Search the records for the word "Naga" and copy every line in which it occurs.
....
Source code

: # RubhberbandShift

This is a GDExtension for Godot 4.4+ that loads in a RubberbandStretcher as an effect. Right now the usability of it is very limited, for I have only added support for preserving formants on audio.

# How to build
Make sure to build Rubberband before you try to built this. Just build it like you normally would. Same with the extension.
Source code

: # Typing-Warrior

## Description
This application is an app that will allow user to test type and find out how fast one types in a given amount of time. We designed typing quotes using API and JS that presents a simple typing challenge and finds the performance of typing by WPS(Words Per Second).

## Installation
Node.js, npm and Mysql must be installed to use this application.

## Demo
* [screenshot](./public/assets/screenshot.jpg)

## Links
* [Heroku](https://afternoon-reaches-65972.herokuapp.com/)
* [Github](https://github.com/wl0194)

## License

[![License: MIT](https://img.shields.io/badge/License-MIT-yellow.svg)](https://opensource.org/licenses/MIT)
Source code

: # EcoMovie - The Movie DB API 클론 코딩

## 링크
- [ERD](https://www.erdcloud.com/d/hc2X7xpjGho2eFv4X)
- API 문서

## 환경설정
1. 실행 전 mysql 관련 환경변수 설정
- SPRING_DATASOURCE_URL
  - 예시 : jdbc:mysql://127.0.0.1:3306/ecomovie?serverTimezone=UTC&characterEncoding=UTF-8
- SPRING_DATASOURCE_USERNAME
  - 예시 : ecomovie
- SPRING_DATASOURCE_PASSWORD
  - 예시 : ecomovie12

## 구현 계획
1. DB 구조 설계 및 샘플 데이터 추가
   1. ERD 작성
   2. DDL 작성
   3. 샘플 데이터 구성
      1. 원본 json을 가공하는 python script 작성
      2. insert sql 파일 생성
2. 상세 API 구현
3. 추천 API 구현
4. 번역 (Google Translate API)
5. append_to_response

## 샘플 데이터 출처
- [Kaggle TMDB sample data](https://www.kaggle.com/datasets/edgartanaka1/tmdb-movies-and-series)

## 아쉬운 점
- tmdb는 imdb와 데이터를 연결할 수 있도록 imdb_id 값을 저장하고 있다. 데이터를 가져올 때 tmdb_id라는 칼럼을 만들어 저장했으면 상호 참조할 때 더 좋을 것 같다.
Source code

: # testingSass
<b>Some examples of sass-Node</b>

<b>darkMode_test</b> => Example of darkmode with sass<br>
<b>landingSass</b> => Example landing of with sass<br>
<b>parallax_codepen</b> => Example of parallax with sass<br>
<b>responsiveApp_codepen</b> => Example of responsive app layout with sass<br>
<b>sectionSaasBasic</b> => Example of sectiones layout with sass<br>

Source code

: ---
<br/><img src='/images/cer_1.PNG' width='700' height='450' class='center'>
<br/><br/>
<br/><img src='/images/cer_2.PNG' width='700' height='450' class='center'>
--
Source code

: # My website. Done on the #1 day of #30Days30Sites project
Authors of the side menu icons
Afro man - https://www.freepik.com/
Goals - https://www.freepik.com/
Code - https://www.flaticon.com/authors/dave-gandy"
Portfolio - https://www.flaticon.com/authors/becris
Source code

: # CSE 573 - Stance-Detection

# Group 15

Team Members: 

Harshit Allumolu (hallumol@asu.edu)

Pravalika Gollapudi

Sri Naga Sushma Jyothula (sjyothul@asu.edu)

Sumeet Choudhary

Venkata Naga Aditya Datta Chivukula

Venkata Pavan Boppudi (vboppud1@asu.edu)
....
▸ WRITTEN REPLY:
Sri Naga Sushma Jyothula (sjyothul@asu.edu)
Venkata Naga Aditya Datta Chivukula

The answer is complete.